Сухарев зачитал полстраничный любовный рассказ, который начинался незабываемой фразой - "Я заключен в стены Голицынского института, с тех пор, как мы расстались с тобой возле общественной уборной, ни разу не слыхал я теплого слова…"

Потом он стал забавлять публику мечтами о том, как отличиться и войти в историю.

- Все меня будут изучать, запоминать мою фамилию…

- Здóрово, - поддержал Савранский.

- Без булды? - Сухарев сверкнул прищуренным глазом. - Спрыгнуть с крыши МГУ - не подходит. Поговорят и перестанут. Вот Кремль взорвать. В книжках напишут: в таком-то году был построен, а в таком-то году таким-то взорван.

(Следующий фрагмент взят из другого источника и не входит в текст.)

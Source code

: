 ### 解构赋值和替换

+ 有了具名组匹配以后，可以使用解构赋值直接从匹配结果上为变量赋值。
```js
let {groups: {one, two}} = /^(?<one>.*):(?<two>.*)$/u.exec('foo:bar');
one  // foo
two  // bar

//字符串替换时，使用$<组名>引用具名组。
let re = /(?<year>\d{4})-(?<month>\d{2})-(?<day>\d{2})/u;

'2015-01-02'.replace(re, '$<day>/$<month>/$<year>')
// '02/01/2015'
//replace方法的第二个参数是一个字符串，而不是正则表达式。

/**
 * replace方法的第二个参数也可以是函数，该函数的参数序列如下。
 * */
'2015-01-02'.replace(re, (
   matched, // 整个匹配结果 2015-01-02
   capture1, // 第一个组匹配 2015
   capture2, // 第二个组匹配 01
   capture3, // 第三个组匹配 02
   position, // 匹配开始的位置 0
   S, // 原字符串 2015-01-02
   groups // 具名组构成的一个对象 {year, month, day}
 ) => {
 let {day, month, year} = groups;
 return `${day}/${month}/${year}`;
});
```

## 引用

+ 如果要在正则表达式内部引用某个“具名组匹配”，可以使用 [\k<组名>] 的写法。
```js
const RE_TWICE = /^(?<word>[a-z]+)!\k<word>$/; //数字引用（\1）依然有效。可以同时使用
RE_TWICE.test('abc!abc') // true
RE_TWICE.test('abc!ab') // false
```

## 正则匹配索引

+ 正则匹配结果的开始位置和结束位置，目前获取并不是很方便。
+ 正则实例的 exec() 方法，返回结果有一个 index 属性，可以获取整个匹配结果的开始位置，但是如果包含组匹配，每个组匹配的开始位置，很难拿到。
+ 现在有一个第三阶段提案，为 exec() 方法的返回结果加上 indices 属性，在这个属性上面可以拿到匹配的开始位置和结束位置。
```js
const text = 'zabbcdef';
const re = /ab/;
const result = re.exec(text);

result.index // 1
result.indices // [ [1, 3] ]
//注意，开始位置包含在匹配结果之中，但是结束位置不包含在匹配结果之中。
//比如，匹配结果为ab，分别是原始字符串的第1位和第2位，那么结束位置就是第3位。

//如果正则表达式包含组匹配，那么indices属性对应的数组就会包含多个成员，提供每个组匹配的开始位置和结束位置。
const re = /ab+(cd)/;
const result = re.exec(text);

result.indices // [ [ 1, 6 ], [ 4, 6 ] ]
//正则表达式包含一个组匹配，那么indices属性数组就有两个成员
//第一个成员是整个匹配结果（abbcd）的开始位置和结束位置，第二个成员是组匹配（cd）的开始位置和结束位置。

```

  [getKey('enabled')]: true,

- Маньяк, новый сжигатель храма Артемиды. Скучно, скучно. - Малинин взял книжку с тумбочки и повернулся на кровати спиной к комнате, погружаясь в чтение.

- Какого еще храма Артемиды? - вопросил Сухарев. - Кремль взорвать!..

Володя ушел, недоволный собой за то, что все-таки выболтал о злобной выходке Надария в электричке и человеке из Малых Вязем. Малинин смолчал; но что-то в выражении его лица не понравилось Володе. И он ругал себя за болтливость, неспособность владеть своими порывами и мыслями - молчать.

Обидно было, что даже такой Савранский чаще умеет оставаться на высоте, а он - такой разносторонний и возвышенный, подумал он с издевкой, - сплошь и рядом попадает в унизительное положение.

Савранский вышел вместе с ним. Володя кивнул ему, и они расстались. Слишком тот тянулся к нему, добивался взаимности. Это отталкивало. Не нужен Савранский был ему. Неинтересен. Хотя… Ему хорошо было известно извращенное человеческое свойство - раскрывать сердце тем, кто плюет на тебя, кто выше тебя, или представляется выше тебя; такие люди привлекательны, но ты им безразличен. В свою очередь, они простирают руки к убегающим от них.

Но он ничего не мог поделать с своим отношением к Савранскому.

Малинин, несомненно, был значительней Сухарева. Образованней, шире. Не такой всеядный и примитивный.

Но и Малинин Юрка не отвечал каким-то требованиям Володи - он и сам затруднился бы заключить словами, - которым, по его ощущениям, интуитивно, должен был соответствовать настоящий человек.

Интересоваться общими вопросами? Политикой? Литературой? Размышлять о сплочении студентов в независимую организацию?

Или, в случае необходимости, пойти на забастовку, на баррикады?

Мысль о забастовке и баррикаде в 1956 году была поистине безрассудна.

В Петрове Борисе - в Пеликане он нашел себе полного единомышленника. У них оказалось одинаковое мироощущение, одинаковые потребности. Разница в возрасте в три года не помешала им подружиться. Более того, кто из них был младший, кто старший, сильный и слабый, - не имело значения. В каких-то случаях старший передавал знания младшему, особенно в практических вопросах, с которыми жизнь не сталкивала его прежде. Бывало, младший показывал себя инициативным и сведущим, тогда старший признавал его право на верховенство.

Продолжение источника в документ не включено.